Metro-North Railroad officials say they’ll review safety recommendations made by federal investigators after a commuter rail crash that killed six people in a New York City suburb in 2015.

A U.S. official told The Associated Press on Monday that National Transportation Safety Board investigators have concluded an unusual rail design contributed to the death toll. The official says about 340 feet of electrified rail pierced a Metro-North train after it struck an SUV at a crossing in Valhalla, New York.

The official wasn’t authorized to discuss the investigation and spoke to the AP on Monday on the condition of anonymity.

The Metropolitan Transportation Authority operates Metro-North. Spokesman Aaron Donovan says the agency looks forward to the NTSB’s findings being presented at the board’s meeting Tuesday in Washington.


3:50 p.m.

A U.S. official says federal investigators have concluded that an unusual rail design contributed to the death toll in a fiery commuter rail crash that killed six people in a New York City suburb in 2015.
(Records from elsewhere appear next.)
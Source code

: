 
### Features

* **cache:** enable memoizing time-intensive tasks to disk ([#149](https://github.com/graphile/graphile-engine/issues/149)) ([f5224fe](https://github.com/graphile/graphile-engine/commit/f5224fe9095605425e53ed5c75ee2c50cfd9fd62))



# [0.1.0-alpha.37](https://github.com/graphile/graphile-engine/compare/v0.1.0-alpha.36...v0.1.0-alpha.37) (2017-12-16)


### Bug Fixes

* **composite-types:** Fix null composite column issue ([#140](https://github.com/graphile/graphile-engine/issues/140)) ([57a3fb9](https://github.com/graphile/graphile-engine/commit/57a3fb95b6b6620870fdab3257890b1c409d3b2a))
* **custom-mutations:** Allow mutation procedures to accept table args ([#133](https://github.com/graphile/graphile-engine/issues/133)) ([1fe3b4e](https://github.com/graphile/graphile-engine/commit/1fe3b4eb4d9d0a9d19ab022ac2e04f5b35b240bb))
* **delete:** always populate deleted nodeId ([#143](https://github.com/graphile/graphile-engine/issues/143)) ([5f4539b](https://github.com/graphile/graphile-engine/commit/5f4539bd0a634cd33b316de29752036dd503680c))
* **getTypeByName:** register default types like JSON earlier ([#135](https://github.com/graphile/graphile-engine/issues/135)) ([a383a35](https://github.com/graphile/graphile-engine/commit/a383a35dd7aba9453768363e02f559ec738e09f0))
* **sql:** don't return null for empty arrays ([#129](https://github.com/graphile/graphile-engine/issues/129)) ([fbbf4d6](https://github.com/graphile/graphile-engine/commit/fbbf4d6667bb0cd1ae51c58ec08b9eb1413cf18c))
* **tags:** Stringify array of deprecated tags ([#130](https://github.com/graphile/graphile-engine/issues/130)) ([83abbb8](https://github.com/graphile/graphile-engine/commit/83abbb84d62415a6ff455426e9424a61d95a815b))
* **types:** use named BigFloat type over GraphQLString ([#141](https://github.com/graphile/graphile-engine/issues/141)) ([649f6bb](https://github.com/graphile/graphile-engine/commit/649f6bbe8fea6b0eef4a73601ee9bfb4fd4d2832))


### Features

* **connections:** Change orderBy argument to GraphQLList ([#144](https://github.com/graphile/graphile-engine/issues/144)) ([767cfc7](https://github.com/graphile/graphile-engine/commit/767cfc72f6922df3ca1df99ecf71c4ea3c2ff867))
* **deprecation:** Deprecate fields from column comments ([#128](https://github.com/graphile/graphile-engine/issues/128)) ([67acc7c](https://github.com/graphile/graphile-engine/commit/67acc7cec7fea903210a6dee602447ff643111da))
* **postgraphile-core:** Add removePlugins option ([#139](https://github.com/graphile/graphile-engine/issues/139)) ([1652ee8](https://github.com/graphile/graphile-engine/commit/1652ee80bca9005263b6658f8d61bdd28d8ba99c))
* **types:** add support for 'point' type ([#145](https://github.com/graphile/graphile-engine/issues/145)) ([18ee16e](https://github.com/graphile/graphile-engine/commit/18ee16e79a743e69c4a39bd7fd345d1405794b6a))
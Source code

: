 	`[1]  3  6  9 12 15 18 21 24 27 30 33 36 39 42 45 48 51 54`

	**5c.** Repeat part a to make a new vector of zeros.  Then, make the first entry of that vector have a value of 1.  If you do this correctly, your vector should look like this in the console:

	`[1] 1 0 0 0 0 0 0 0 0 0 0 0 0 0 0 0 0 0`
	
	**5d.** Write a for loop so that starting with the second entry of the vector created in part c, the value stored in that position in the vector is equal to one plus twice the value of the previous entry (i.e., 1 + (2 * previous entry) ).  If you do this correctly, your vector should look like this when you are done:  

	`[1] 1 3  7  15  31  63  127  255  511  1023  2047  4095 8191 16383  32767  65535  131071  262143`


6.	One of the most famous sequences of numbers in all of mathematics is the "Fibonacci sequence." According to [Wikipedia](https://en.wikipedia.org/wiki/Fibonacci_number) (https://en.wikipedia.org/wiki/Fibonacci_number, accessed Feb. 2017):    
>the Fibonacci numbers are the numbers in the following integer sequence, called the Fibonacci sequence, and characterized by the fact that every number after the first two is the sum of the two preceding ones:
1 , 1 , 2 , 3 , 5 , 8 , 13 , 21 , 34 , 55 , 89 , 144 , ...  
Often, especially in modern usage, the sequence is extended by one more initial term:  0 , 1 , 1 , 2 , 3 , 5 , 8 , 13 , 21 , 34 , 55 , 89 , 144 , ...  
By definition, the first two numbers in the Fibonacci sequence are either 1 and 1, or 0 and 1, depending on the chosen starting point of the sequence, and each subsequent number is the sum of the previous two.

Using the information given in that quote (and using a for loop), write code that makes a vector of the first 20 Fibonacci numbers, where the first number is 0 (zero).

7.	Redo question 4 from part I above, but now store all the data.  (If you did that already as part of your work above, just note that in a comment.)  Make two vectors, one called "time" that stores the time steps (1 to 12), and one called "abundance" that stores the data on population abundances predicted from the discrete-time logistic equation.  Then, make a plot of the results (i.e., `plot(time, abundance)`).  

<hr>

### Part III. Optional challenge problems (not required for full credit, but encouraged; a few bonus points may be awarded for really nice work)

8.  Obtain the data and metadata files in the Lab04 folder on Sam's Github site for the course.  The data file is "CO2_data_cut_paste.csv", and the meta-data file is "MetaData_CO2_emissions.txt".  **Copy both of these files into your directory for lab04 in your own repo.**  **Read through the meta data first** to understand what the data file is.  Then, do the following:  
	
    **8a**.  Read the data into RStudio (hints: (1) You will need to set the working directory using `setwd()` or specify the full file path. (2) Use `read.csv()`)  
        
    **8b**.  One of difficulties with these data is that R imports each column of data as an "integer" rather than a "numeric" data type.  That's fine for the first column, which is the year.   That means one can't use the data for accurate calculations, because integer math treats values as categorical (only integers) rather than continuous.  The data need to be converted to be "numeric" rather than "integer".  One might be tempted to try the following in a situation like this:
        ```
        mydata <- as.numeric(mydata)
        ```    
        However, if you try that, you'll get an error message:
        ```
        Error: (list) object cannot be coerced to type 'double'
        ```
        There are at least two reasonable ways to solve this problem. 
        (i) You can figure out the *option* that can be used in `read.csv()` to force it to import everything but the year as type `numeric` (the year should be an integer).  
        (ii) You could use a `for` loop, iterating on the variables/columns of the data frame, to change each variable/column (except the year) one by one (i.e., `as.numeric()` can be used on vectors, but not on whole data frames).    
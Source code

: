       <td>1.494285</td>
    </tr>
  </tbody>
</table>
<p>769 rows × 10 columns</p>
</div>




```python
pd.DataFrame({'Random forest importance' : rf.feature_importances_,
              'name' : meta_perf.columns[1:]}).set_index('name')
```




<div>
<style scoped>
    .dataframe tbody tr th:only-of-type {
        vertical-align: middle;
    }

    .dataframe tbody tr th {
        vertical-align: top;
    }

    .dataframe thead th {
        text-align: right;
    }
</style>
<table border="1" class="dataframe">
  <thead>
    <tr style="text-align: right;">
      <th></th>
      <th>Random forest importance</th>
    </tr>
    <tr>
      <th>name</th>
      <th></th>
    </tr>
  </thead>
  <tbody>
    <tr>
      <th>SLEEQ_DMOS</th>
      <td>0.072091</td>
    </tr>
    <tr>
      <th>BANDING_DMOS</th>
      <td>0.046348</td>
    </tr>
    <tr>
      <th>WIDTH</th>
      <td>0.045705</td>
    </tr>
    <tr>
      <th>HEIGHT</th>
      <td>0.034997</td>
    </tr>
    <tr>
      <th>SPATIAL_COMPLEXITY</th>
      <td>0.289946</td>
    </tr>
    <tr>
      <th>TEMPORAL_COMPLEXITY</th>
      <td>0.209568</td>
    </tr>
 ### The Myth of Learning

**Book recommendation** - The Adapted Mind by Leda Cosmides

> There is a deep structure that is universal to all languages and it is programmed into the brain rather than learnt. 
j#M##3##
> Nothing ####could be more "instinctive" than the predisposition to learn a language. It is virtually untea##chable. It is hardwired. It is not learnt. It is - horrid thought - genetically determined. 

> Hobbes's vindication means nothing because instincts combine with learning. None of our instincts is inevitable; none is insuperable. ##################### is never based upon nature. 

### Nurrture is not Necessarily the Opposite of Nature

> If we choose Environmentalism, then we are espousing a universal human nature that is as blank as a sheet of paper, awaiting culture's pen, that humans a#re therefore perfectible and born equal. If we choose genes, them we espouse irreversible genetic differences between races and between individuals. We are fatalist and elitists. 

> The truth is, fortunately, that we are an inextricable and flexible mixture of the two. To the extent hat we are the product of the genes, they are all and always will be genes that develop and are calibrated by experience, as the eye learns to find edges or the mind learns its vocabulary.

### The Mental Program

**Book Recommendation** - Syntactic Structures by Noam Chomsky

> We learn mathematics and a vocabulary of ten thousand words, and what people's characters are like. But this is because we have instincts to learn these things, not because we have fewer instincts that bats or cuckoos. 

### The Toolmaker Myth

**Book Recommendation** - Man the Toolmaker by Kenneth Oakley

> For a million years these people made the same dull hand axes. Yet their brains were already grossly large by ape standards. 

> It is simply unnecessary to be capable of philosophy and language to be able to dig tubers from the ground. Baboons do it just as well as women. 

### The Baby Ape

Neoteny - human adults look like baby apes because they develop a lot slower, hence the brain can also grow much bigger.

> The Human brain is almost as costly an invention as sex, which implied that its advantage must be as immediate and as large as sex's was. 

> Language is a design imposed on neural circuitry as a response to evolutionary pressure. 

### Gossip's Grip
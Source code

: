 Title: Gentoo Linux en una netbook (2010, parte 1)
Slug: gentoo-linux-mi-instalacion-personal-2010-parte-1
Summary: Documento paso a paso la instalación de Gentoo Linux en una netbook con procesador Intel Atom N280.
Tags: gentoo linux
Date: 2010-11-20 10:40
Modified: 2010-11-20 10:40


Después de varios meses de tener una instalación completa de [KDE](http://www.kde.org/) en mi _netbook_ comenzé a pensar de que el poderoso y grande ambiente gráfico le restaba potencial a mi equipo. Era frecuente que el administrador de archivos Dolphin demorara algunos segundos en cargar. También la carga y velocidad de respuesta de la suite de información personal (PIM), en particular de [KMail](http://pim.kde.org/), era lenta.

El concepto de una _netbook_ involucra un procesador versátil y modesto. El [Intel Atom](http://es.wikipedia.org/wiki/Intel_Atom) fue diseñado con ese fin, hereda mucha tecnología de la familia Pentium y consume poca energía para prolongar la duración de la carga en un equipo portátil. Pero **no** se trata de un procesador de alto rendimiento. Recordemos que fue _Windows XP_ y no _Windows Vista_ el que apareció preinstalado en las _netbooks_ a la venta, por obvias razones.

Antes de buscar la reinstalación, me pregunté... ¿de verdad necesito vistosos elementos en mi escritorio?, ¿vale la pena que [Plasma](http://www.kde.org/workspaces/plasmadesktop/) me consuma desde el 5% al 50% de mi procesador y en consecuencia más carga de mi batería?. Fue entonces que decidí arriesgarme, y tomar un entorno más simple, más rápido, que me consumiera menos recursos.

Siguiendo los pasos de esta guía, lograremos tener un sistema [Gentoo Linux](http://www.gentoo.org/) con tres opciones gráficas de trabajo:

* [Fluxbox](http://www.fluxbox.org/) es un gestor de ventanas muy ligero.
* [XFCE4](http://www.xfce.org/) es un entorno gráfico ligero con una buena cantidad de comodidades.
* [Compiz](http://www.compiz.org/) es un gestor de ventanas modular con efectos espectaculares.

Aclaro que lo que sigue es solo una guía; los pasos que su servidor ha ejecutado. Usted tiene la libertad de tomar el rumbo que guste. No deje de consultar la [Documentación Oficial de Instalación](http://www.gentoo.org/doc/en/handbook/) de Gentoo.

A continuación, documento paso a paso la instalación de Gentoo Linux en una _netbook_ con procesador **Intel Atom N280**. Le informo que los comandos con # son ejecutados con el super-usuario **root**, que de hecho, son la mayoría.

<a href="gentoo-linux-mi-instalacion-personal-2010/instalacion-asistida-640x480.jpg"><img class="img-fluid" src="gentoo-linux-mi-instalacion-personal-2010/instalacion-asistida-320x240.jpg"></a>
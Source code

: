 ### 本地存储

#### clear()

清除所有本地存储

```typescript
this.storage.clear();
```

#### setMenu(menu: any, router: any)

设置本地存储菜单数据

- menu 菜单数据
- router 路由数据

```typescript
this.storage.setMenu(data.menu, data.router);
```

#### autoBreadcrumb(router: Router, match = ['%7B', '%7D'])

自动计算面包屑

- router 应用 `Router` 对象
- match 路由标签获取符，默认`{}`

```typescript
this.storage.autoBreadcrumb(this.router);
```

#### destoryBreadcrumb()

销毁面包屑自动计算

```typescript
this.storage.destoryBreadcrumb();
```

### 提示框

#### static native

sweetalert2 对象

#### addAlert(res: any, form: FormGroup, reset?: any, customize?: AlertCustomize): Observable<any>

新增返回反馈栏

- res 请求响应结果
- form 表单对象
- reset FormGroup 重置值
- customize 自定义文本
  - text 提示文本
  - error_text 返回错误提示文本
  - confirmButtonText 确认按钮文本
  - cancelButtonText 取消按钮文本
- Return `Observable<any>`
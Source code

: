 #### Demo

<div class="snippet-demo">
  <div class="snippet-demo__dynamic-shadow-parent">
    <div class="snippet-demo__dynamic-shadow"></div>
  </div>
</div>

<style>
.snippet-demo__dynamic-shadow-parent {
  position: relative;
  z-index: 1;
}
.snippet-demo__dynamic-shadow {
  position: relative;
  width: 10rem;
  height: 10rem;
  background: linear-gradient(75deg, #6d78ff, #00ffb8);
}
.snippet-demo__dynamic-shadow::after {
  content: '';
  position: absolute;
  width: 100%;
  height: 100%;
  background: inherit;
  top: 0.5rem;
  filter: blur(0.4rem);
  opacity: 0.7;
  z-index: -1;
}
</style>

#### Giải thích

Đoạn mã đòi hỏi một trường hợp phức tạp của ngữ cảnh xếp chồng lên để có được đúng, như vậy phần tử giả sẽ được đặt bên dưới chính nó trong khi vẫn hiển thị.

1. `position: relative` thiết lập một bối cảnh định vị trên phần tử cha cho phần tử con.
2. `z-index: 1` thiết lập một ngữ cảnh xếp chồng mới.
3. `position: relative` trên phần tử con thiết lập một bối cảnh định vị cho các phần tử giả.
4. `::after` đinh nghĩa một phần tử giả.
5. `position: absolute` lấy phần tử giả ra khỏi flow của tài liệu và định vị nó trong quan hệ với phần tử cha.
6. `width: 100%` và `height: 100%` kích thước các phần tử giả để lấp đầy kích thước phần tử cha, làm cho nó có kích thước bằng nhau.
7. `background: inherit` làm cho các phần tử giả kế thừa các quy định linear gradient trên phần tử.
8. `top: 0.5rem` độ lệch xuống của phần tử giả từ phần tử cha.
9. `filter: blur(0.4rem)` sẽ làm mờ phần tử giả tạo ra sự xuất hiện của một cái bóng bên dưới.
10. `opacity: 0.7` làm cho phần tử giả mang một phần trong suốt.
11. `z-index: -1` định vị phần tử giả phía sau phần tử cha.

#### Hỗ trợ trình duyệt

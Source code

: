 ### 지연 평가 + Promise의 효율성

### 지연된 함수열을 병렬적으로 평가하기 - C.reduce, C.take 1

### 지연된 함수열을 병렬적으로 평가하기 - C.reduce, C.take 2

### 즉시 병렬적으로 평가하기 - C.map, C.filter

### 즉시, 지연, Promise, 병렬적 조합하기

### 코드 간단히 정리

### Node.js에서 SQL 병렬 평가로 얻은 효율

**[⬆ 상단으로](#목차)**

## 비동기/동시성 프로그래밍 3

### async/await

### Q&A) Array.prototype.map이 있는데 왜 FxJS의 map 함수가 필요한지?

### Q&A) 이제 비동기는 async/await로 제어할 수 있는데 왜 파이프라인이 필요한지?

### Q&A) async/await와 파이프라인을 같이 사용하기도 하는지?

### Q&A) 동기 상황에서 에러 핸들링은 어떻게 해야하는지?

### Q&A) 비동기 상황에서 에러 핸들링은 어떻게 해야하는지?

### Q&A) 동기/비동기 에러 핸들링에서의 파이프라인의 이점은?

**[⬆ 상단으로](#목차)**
The official says about 340 feet of electrified rail pierced a Metro-North Railroad train after it struck an SUV at a crossing in Valhalla, New York. The official wasn’t authorized to discuss the investigation and spoke to The Associated Press on condition of anonymity.

National Transportation Safety Board investigators will present their findings on the crash at the agency’s board meeting Tuesday in Washington, D.C.

Investigators will also recommend risk assessments for grade crossings.

The woman driving the SUV and five people on the train were killed. More than a dozen others were injured.